Exercise data Block Start
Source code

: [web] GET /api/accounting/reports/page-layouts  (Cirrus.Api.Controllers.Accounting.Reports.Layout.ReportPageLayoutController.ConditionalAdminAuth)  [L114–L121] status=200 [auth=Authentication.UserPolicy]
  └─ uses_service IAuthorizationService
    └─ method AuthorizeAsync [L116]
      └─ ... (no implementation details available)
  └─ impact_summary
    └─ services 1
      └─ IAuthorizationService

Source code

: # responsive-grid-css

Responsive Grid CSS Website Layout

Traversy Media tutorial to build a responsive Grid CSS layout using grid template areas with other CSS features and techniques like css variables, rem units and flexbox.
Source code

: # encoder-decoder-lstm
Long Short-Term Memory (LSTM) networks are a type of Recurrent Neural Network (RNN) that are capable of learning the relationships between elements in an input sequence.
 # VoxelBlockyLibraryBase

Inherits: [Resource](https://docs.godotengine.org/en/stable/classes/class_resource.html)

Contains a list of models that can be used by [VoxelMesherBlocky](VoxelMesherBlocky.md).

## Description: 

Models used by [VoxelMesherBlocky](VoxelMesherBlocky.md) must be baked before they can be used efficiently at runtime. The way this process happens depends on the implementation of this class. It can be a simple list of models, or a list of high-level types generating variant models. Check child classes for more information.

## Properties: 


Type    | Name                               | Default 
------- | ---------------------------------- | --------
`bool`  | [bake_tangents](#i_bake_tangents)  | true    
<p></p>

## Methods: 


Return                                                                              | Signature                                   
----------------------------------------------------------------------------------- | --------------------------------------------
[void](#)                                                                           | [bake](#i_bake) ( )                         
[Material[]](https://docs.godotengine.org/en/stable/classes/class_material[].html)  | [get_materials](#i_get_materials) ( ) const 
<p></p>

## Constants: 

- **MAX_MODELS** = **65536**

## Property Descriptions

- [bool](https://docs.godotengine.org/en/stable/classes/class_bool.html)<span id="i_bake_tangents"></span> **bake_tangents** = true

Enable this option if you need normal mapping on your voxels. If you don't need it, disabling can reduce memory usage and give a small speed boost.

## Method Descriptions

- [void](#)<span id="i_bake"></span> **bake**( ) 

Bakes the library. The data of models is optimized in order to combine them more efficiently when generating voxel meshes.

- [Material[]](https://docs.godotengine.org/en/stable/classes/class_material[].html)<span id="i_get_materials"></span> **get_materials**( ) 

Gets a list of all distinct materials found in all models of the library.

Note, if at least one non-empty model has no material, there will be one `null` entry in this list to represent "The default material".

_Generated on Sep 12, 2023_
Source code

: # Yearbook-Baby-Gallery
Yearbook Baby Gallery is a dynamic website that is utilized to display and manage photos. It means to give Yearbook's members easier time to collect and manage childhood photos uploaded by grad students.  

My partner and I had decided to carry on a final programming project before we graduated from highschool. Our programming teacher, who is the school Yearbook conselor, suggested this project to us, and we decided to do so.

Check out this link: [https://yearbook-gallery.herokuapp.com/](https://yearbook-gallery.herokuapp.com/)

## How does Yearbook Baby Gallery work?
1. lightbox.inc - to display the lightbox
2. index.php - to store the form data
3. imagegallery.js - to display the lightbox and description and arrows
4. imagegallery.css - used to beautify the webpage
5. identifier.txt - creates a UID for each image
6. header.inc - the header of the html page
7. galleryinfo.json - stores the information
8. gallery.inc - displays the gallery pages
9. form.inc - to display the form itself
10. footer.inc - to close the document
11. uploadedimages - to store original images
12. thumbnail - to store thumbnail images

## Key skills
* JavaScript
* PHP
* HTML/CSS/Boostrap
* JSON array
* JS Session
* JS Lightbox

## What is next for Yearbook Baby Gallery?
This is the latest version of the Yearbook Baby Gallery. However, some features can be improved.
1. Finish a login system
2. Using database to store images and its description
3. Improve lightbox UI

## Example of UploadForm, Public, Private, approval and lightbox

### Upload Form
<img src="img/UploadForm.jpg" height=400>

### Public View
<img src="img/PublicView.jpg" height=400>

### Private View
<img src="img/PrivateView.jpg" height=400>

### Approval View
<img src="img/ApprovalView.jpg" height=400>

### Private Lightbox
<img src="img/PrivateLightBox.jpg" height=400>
Exercise data Block End
Set down, word for word, each line from the top of the records above through the line with "Responsive Grid CSS Website Layout".

Source code

: [web] GET /api/accounting/reports/page-layouts  (Cirrus.Api.Controllers.Accounting.Reports.Layout.ReportPageLayoutController.ConditionalAdminAuth)  [L114–L121] status=200 [auth=Authentication.UserPolicy]
  └─ uses_service IAuthorizationService
    └─ method AuthorizeAsync [L116]
      └─ ... (no implementation details available)
  └─ impact_summary
    └─ services 1
      └─ IAuthorizationService

Source code

: # responsive-grid-css

Responsive Grid CSS Website Layout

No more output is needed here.